If ServiceNow fails to innovate quickly enough, adapt to changing customer needs and preferences, or differentiate products and services from competitors, it could lose market share, customers, and revenue.
ServiceNow is growing like a weed
On the other hand, ServiceNow has established itself as a clear leader in a fiercely competitive market, with an impressive number of customers whose annual contract value (ACV) exceeds $1 million. This number has grown from 1,082 in 2020 to 1,637 in 2022, indicating that ServiceNow has a proven track record of attracting and keeping valuable clients willing to pay a premium for the company's products and services. This growth demonstrates the company's exceptional customer satisfaction, loyalty, and expansion into its addressable market. Moreover, the increasing number of high ACV customers has significantly contributed to ServiceNow's revenue, profitability, and cash flow, underscoring the company's financial strength and stability.
ServiceNow has grown its revenue rapidly and consistently over the past five years, outperforming many of its peers in the software industry. According to CSImarket, ServiceNow's five-year average revenue growth was 30%. In comparison, the software and programming industry's revenue grew at an average annual rate of roughly 19%, and the S&P 500's revenue growth rate only increased by 11%. Moreover, analysts expect the incredible revenue growth to continue.
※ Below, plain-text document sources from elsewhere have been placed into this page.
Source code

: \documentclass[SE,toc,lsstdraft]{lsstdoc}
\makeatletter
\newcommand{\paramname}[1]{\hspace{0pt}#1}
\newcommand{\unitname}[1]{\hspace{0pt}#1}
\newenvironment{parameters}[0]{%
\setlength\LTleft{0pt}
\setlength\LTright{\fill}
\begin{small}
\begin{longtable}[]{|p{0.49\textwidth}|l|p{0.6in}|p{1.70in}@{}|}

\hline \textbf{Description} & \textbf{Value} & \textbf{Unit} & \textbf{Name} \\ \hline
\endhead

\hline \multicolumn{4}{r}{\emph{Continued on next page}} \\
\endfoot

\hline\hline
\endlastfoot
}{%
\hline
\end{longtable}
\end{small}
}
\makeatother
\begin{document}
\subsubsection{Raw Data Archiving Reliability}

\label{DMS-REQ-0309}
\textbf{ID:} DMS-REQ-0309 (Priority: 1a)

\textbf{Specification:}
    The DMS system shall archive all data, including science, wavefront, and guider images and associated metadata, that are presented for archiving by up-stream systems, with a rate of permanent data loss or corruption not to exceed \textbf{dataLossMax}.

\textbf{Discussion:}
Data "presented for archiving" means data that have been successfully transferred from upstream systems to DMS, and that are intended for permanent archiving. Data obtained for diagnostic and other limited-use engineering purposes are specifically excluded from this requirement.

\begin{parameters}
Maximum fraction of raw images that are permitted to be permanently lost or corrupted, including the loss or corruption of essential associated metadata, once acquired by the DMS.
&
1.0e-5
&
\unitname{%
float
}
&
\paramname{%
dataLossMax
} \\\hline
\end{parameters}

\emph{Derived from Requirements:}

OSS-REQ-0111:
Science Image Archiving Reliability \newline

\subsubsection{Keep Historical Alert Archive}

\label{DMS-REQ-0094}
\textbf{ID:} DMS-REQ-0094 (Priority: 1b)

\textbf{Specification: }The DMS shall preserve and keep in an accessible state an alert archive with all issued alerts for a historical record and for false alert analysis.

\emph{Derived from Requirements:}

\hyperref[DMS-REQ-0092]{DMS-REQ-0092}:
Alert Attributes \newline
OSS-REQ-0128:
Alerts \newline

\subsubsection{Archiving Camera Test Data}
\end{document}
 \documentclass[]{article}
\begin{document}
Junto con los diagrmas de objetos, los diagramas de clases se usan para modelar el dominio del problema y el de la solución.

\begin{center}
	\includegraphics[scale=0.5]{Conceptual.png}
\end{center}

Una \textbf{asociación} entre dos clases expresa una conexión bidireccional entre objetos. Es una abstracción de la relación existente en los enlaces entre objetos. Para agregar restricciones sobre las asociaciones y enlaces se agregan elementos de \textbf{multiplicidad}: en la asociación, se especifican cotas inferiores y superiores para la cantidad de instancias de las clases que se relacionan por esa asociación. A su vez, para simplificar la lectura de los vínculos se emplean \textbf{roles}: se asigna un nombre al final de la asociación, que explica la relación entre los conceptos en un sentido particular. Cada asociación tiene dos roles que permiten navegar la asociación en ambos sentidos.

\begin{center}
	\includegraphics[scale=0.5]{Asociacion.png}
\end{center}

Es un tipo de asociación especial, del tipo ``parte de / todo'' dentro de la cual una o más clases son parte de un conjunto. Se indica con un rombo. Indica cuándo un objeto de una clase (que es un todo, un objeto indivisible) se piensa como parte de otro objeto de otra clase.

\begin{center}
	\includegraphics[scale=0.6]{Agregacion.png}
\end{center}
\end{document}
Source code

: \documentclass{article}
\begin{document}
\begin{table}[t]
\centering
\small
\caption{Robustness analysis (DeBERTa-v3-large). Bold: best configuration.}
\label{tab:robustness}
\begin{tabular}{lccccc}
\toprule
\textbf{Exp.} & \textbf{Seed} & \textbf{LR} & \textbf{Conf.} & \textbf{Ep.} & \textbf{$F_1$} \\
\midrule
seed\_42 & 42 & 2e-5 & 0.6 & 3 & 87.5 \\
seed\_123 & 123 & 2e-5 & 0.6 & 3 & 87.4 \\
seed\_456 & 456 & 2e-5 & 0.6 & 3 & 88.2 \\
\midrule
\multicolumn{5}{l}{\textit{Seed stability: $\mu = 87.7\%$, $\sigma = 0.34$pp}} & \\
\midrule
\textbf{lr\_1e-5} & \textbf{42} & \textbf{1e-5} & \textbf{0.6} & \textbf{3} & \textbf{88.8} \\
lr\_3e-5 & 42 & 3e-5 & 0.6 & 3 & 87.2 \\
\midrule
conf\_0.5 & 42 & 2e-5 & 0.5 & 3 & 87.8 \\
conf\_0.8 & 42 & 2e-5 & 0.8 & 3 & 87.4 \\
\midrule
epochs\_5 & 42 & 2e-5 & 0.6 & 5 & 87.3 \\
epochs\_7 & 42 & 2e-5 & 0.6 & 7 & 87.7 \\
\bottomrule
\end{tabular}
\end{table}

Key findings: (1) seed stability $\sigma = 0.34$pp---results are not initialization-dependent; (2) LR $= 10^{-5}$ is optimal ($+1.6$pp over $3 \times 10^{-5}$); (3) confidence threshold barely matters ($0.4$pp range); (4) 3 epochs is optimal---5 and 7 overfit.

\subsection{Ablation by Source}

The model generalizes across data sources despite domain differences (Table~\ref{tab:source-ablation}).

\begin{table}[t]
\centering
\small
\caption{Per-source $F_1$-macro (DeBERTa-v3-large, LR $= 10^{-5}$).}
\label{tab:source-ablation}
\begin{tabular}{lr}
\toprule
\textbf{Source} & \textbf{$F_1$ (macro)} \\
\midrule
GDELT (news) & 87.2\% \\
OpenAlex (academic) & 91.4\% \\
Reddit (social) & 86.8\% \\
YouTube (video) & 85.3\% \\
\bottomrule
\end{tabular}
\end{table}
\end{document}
Consensus analyst revenue growth for ServiceNow for the next five years is between 20% and 25%, well above the Statista estimate of 7% revenue growth for the global IT sector, making it an attractive option for investors looking for above-average growth opportunities.
The company also has strong and growing earnings. Simply Wall St reports a consensus analyst annual earnings growth forecast for ServiceNow for the next three years of 29%. In comparison, the earnings growth estimate for the software industry is 20%.
Why you should consider ServiceNow stock
ServiceNow is a strong buy for investors looking for a growth stock that can weather an economic downturn. The company primarily sells to large enterprises, which are less likely to reduce IT spending during a downturn. Additionally, its software helps companies save money and improve efficiency, making it even more attractive to businesses during a recession. Finally, the company has a strong track record of growth, even in difficult economic times. As a result, this stock is one that investors can confidently buy and hold for the long term.